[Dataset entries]
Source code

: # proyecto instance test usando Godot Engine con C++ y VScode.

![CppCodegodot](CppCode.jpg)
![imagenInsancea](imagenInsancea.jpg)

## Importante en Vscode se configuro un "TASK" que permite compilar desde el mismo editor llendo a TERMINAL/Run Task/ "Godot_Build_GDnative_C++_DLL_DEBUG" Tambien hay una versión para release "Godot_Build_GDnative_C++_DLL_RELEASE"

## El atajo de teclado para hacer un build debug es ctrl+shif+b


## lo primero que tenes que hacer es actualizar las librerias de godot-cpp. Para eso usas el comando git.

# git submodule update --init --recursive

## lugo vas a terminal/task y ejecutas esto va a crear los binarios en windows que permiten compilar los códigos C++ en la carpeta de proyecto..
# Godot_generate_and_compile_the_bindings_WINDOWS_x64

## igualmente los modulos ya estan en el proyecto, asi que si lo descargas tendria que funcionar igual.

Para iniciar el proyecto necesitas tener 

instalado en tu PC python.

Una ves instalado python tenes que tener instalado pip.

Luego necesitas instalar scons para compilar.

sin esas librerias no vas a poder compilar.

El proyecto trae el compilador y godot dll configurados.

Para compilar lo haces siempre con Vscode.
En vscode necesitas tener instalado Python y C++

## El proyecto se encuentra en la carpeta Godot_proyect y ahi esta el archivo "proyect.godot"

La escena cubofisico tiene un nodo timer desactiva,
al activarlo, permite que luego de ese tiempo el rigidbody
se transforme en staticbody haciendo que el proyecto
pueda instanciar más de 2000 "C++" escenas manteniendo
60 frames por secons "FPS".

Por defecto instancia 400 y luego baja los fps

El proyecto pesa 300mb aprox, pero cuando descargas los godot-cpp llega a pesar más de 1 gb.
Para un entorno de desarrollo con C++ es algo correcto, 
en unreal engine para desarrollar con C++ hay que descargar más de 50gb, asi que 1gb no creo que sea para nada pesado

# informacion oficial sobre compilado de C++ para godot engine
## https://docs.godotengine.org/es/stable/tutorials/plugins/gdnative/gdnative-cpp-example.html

Exercise details
Given the data above, transcribe exactly the lines from the one containing "## lugo vas" down to the one containing "# informacion oficial", and no others.

Reply to the task
## lugo vas a terminal/task y ejecutas esto va a crear los binarios en windows que permiten compilar los códigos C++ en la carpeta de proyecto..
# Godot_generate_and_compile_the_bindings_WINDOWS_x64

## igualmente los modulos ya estan en el proyecto, asi que si lo descargas tendria que funcionar igual.

Para iniciar el proyecto necesitas tener 

instalado en tu PC python.

Una ves instalado python tenes que tener instalado pip.

Luego necesitas instalar scons para compilar.

sin esas librerias no vas a poder compilar.

El proyecto trae el compilador y godot dll configurados.

Para compilar lo haces siempre con Vscode.
En vscode necesitas tener instalado Python y C++

## El proyecto se encuentra en la carpeta Godot_proyect y ahi esta el archivo "proyect.godot"

La escena cubofisico tiene un nodo timer desactiva,
al activarlo, permite que luego de ese tiempo el rigidbody
se transforme en staticbody haciendo que el proyecto
pueda instanciar más de 2000 "C++" escenas manteniendo
60 frames por secons "FPS".

Por defecto instancia 400 y luego baja los fps

El proyecto pesa 300mb aprox, pero cuando descargas los godot-cpp llega a pesar más de 1 gb.
Para un entorno de desarrollo con C++ es algo correcto, 
en unreal engine para desarrollar con C++ hay que descargar más de 50gb, asi que 1gb no creo que sea para nada pesado

# informacion oficial sobre compilado de C++ para godot engine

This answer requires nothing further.